A trans-disciplinary centre, the original idea began 20 years ago as a not-for-profit organization dedicated to digital culture. Over the years it evolved and has now become a landmark location on Montreal’s renowned St. Laurent Boulevard.

The SAT centre contains an artist-in-residence program, research facilities and the dome known as the Satosphere. Built for shared immersion experiences, the Satosphere is the first permanent immersive environment dedicated to art creation and visualization, with a 360° spheric projection screen. 

It is described as placing the audience at the centre of audiovisual works, and a new tool to create palpable and enveloping human experiences.

“In the daytime we create work, we experiment with it, and at night we sell tickets for Montrealer’s who are interested in more avant garde art forms” Courchesne explains.

“The smell of bread is something everyone can relate to”

SAT’s Food Lab, with the Satosphere in the background, is a big hit with Montrealers.

The savy inclusion of what’s called the “Food Lab” in recognition of all the senses, was also brilliant planning. In order to draw visitors to the centre, the people Courchesne says might otherwise leave the city centre and go home at 5 pm, the venue was created, complete with an inviting terasse.

Courchesne explains: “To compensate for the unfamiliarity of digital media, especially around immersion, we need to have something that’s very familiar, so the image was the odour of bread, the smell of bread is something everyone can relate to, so combining the idea of a bar and restaurant next to a very advanced instrument to create immersive experience was a good combination,”

It’s working; the audience, the visitors and the diners are coming. “We’ve basically created something that is sustainable with very little public funding” said Courchesne.

The symposium, the annual gathering was the next step in sharing the work going on at the centre, both in immersion and full-dome creations, the content created for other planetariums.

Luc Courchesne describes it as a “working meeting” with people from across this digital milieu, those he describes as, “the craft people, people who have the ideas, who create the experience, who produce them, who distribute them, but also people of the general public who have an interest in these new forms of media which is going to become mainstream for sure very quickly with all these devices coming out.”

The focus on sound this year evolved from the last two syposium experiences during which Courchenes says, they were obsessed with images. When someone commented last year that while the the sound is central to the experience, it always remains on the sidelines, the people at SAT listened.

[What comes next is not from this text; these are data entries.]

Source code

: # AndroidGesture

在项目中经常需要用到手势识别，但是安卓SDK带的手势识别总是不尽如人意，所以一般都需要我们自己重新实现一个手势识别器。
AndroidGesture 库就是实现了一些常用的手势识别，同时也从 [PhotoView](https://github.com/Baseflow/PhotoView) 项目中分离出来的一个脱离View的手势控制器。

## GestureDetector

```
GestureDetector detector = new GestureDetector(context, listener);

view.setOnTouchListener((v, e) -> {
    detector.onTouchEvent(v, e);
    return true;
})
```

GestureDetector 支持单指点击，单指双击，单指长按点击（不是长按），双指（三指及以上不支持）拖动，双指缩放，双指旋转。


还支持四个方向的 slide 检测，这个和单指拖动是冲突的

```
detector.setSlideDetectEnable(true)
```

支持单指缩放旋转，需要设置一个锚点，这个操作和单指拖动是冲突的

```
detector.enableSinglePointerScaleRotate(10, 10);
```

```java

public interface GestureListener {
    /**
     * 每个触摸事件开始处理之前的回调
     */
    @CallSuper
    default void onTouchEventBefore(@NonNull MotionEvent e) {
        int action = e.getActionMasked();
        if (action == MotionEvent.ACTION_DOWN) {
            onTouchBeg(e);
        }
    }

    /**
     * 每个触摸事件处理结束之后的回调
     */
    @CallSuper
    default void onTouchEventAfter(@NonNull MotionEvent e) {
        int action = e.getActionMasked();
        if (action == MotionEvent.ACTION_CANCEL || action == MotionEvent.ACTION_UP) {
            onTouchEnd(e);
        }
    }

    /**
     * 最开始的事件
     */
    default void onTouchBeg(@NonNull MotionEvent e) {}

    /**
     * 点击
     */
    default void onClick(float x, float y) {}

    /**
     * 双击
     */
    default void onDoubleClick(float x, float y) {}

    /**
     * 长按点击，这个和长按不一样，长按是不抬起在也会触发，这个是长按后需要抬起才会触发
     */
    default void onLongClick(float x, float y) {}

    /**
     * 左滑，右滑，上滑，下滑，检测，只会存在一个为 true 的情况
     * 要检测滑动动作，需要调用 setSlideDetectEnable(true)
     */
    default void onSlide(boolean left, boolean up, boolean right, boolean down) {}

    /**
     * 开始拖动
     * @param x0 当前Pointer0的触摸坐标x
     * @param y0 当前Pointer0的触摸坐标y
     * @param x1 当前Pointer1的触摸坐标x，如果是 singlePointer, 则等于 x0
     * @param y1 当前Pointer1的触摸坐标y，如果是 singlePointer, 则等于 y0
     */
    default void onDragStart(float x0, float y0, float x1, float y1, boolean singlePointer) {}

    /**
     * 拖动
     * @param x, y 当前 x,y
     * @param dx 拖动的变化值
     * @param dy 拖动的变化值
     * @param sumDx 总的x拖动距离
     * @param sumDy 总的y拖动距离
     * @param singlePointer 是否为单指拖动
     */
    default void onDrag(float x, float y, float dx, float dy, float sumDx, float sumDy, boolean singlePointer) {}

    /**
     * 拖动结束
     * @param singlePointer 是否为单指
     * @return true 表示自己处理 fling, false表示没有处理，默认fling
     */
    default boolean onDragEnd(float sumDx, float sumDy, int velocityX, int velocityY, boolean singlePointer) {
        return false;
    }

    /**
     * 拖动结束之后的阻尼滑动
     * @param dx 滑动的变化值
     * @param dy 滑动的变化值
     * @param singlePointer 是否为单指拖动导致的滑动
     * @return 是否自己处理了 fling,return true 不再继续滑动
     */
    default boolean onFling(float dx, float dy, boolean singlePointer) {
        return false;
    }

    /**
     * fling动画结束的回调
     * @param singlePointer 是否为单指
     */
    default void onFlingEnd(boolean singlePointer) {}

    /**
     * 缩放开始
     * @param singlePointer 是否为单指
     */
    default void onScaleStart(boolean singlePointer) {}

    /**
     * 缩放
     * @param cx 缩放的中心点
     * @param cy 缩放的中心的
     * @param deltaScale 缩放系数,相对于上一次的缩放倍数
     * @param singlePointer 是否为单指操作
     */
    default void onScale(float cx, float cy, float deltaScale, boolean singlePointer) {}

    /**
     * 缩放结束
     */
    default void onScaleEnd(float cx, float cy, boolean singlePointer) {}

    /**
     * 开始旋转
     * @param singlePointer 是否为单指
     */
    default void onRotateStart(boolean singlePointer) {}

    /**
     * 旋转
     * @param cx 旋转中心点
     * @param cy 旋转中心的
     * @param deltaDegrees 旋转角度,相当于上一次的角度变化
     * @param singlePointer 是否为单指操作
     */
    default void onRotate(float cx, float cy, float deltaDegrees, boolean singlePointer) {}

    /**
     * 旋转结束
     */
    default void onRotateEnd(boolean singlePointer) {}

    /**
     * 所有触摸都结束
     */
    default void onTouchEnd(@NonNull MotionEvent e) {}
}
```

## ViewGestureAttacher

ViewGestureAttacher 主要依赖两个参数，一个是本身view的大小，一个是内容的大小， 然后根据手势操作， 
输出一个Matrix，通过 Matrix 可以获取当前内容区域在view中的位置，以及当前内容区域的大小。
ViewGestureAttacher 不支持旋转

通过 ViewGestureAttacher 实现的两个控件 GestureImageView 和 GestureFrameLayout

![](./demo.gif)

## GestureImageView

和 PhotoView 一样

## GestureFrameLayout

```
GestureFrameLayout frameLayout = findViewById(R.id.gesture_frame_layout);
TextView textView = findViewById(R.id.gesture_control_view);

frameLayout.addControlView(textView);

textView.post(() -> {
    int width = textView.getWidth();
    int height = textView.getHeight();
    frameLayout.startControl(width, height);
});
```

As for how all this cutting edge research and development will reach the rest of us, Courchesne has a glimpse of the future in what he is witnessing in the work going on at SAT.

“It’s great to see that people that are in their early creative career have the whole new medium in their hands and they will have time to master it and come up with, you know, beautiful experiences that will be rich, I think, as cinema has been in the twentieth century.”